— INSTRUCTIONS FOR THE TASK —
Start at the line in the entries below that contains "<p>그림을 보면 인코더와", stop at the line that contains "<h4>Softmax</h4>", and output exactly the lines in that span, both ends included.
..........
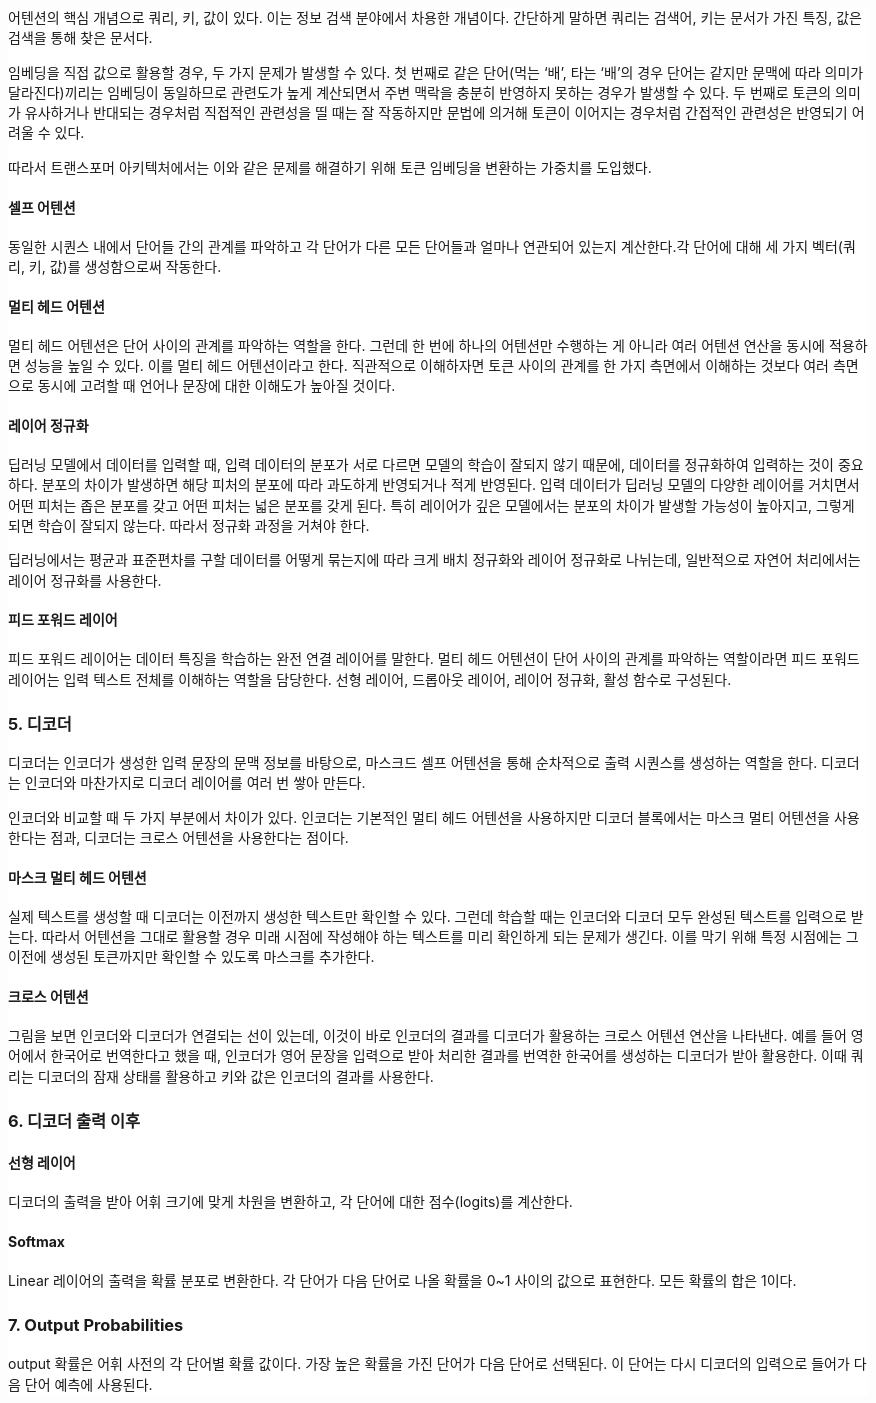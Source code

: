 어텐션의 핵심 개념으로 쿼리, 키, 값이 있다. 이는 정보 검색 분야에서 차용한 개념이다. 간단하게 말하면 쿼리는 검색어, 키는 문서가 가진 특징, 값은 검색을 통해 찾은 문서다.

임베딩을 직접 값으로 활용할 경우, 두 가지 문제가 발생할 수 있다. 첫 번째로 같은 단어(먹는 ‘배’, 타는 ‘배’의 경우 단어는 같지만 문맥에 따라 의미가 달라진다)끼리는 임베딩이 동일하므로 관련도가 높게 계산되면서 주변 맥락을 충분히 반영하지 못하는 경우가 발생할 수 있다. 두 번째로 토큰의 의미가 유사하거나 반대되는 경우처럼 직접적인 관련성을 띨 때는 잘 작동하지만 문법에 의거해 토큰이 이어지는 경우처럼 간접적인 관련성은 반영되기 어려울 수 있다.

따라서 트랜스포머 아키텍처에서는 이와 같은 문제를 해결하기 위해 토큰 임베딩을 변환하는 가중치를 도입했다.

<h4>셀프 어텐션</h4>
<p>동일한 시퀀스 내에서 단어들 간의 관계를 파악하고 각 단어가 다른 모든 단어들과 얼마나 연관되어 있는지 계산한다.각 단어에 대해 세 가지 벡터(쿼리, 키, 값)를 생성함으로써 작동한다.</p>

<h4>멀티 헤드 어텐션</h4>
<p>멀티 헤드 어텐션은 단어 사이의 관계를 파악하는 역할을 한다. 그런데 한 번에 하나의 어텐션만 수행하는 게 아니라 여러 어텐션 연산을 동시에 적용하면 성능을 높일 수 있다. 이를 멀티 헤드 어텐션이라고 한다. 직관적으로 이해하자면 토큰 사이의 관계를 한 가지 측면에서 이해하는 것보다 여러 측면으로 동시에 고려할 때 언어나 문장에 대한 이해도가 높아질 것이다.</p>

<h4>레이어 정규화</h4>
<p>딥러닝 모델에서 데이터를 입력할 때, 입력 데이터의 분포가 서로 다르면 모델의 학습이 잘되지 않기 때문에, 데이터를 정규화하여 입력하는 것이 중요하다. 분포의 차이가 발생하면 해당 피처의 분포에 따라 과도하게 반영되거나 적게 반영된다. 입력 데이터가 딥러닝 모델의 다양한 레이어를 거치면서 어떤 피처는 좁은 분포를 갖고 어떤 피처는 넓은 분포를 갖게 된다. 특히 레이어가 깊은 모델에서는 분포의 차이가 발생할 가능성이 높아지고, 그렇게 되면 학습이 잘되지 않는다. 따라서 정규화 과정을 거쳐야 한다.</p>

딥러닝에서는 평균과 표준편차를 구할 데이터를 어떻게 묶는지에 따라 크게 배치 정규화와 레이어 정규화로 나뉘는데, 일반적으로 자연어 처리에서는 레이어 정규화를 사용한다.

<h4>피드 포워드 레이어</h4>
<p>피드 포워드 레이어는 데이터 특징을 학습하는 완전 연결 레이어를 말한다. 멀티 헤드 어텐션이 단어 사이의 관계를 파악하는 역할이라면 피드 포워드 레이어는 입력 텍스트 전체를 이해하는 역할을 담당한다. 선형 레이어, 드롭아웃 레이어, 레이어 정규화, 활성 함수로 구성된다.</p>

### 5. 디코더
디코더는 인코더가 생성한 입력 문장의 문맥 정보를 바탕으로, 마스크드 셀프 어텐션을 통해 순차적으로 출력 시퀀스를 생성하는 역할을 한다. 디코더는 인코더와 마찬가지로 디코더 레이어를 여러 번 쌓아 만든다.

인코더와 비교할 때 두 가지 부분에서 차이가 있다. 인코더는 기본적인 멀티 헤드 어텐션을 사용하지만 디코더 블록에서는 마스크 멀티 어텐션을 사용한다는 점과, 디코더는 크로스 어텐션을 사용한다는 점이다.

<h4>마스크 멀티 헤드 어텐션</h4>
<p>실제 텍스트를 생성할 때 디코더는 이전까지 생성한 텍스트만 확인할 수 있다. 그런데 학습할 때는 인코더와 디코더 모두 완성된 텍스트를 입력으로 받는다. 따라서 어텐션을 그대로 활용할 경우 미래 시점에 작성해야 하는 텍스트를 미리 확인하게 되는 문제가 생긴다. 이를 막기 위해 특정 시점에는 그 이전에 생성된 토큰까지만 확인할 수 있도록 마스크를 추가한다.</p>

<h4>크로스 어텐션</h4>
<p>그림을 보면 인코더와 디코더가 연결되는 선이 있는데, 이것이 바로 인코더의 결과를 디코더가 활용하는 크로스 어텐션 연산을 나타낸다. 예를 들어 영어에서 한국어로 번역한다고 했을 때, 인코더가 영어 문장을 입력으로 받아 처리한 결과를 번역한 한국어를 생성하는 디코더가 받아 활용한다. 이때 쿼리는 디코더의 잠재 상태를 활용하고 키와 값은 인코더의 결과를 사용한다.</p>

### 6. 디코더 출력 이후
<h4>선형 레이어</h4>
<p>디코더의 출력을 받아 어휘 크기에 맞게 차원을 변환하고, 각 단어에 대한 점수(logits)를 계산한다.</p>

<h4>Softmax</h4>
<p>Linear 레이어의 출력을 확률 분포로 변환한다. 각 단어가 다음 단어로 나올 확률을 0~1 사이의 값으로 표현한다. 모든 확률의 합은 1이다.</p>

### 7. Output Probabilities
output 확률은 어휘 사전의 각 단어별 확률 값이다. 가장 높은 확률을 가진 단어가 다음 단어로 선택된다. 이 단어는 다시 디코더의 입력으로 들어가 다음 단어 예측에 사용된다.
..........
— FINISHED EXERCISE —
<p>그림을 보면 인코더와 디코더가 연결되는 선이 있는데, 이것이 바로 인코더의 결과를 디코더가 활용하는 크로스 어텐션 연산을 나타낸다. 예를 들어 영어에서 한국어로 번역한다고 했을 때, 인코더가 영어 문장을 입력으로 받아 처리한 결과를 번역한 한국어를 생성하는 디코더가 받아 활용한다. 이때 쿼리는 디코더의 잠재 상태를 활용하고 키와 값은 인코더의 결과를 사용한다.</p>

### 6. 디코더 출력 이후
<h4>선형 레이어</h4>
<p>디코더의 출력을 받아 어휘 크기에 맞게 차원을 변환하고, 각 단어에 대한 점수(logits)를 계산한다.</p>

<h4>Softmax</h4>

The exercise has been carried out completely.